The world’s largest luxury business (LVMH.PA), at the other end of the fast-fashion spectrum, saw organic sales growth fall to 9% from 20% in the first nine months of the year.
That was because lockdowns in China had a negative impact and the country later abandoned its zero-COVID policy, which caused an increase in infections in the second-largest economy in the world.
Beijing authorities loosened travel restrictions in December, which caused issues for LVMH in its distribution networks, stores, and warehouses, even though the business said that since the year’s beginning, things had much improved.
Simply put, everyone was sick, according to LVMH’s finance boss Jean-Jacques Guiony.
The most valuable publicly traded business in Europe, LVMH is the owner of numerous luxury brands, including the fashion houses Louis Vuitton and Dior.
A record-breaking run in LVMH shares was momentarily put to a halt on Friday due to disappointment over the effect of the China disruptions on its profits. The stock price fell by 0.65%.
The information confirmed what Richemont (CFR.S) and Burberry (BRBY.L) announced last week.
Nevertheless, it is anticipated that the luxury sector will benefit greatly from the relaxation of regulations that for months prevented Chinese consumers from entering establishments.
Salvatore Ferragamo, an Italian luxury goods company (SFER.MI), reported a 5.7% increase in sales at constant exchange rates last year but attributed a slowdown in the fourth quarter to COVID limitations in China.

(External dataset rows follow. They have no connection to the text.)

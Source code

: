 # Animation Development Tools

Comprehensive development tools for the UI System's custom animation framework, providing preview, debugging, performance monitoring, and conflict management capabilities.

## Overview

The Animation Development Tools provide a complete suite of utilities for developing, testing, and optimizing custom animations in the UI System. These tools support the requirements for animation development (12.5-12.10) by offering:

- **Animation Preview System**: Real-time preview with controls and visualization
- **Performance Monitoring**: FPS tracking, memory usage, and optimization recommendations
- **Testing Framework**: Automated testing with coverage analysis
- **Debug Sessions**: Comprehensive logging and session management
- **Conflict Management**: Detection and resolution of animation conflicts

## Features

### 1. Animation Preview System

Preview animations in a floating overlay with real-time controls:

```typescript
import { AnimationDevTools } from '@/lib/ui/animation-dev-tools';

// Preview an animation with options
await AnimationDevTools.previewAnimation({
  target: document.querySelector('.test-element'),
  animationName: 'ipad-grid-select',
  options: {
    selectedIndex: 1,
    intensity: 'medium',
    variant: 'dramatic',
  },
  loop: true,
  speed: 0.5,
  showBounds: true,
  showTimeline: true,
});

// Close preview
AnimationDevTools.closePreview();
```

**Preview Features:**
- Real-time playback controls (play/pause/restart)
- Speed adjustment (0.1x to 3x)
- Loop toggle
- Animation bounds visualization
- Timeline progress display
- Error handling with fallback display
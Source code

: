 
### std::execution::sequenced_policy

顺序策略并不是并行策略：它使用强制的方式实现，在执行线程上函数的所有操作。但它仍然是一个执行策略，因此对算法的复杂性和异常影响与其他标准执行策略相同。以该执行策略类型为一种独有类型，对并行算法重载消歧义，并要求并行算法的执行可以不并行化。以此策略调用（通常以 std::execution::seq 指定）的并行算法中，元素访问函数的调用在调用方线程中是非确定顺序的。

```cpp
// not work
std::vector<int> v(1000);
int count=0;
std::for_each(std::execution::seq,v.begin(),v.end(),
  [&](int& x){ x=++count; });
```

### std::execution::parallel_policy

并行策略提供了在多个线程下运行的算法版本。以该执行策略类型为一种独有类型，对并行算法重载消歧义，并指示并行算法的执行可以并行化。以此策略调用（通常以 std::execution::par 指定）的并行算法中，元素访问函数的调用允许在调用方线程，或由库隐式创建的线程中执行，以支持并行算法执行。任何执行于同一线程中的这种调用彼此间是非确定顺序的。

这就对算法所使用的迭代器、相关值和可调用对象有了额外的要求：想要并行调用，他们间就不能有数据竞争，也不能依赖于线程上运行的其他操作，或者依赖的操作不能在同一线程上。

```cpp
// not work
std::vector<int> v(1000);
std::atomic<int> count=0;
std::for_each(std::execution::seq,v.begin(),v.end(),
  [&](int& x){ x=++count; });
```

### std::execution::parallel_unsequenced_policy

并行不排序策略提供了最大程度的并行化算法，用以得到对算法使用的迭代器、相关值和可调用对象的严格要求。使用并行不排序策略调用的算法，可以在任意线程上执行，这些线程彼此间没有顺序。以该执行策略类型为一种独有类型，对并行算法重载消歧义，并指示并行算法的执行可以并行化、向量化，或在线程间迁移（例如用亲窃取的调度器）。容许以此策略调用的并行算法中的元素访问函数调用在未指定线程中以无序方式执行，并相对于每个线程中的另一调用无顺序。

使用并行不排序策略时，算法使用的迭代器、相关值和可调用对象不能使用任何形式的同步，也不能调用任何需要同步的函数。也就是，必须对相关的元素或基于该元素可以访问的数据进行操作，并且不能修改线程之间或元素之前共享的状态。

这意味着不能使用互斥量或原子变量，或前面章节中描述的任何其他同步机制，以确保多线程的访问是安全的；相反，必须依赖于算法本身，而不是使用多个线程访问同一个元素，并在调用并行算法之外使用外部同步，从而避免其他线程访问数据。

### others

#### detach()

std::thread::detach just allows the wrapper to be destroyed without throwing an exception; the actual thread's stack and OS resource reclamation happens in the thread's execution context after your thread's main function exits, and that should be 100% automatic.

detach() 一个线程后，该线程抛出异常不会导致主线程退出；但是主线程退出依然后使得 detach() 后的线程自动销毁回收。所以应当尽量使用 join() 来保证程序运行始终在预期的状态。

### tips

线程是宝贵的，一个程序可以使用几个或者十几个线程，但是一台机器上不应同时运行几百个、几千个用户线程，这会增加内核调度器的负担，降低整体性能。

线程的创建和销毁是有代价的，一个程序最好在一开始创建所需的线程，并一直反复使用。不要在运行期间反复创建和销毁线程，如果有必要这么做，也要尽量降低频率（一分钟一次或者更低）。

Remy Cointreau (RCOP.PA), on the other hand, indicated that it anticipated the U.S. cognac market to decline well into 2023. The forecast followed the French distiller of spirits reporting decreased third-quarter revenues as the beneficial benefits of the coronavirus outbreak faded.
That echoed remarks made by Diageo (DGE.L), the biggest producer of spirits in the world, who signaled on Thursday that strong demand for its products as individuals created cocktails at home during lockdowns may be declining in some markets, especially in North America.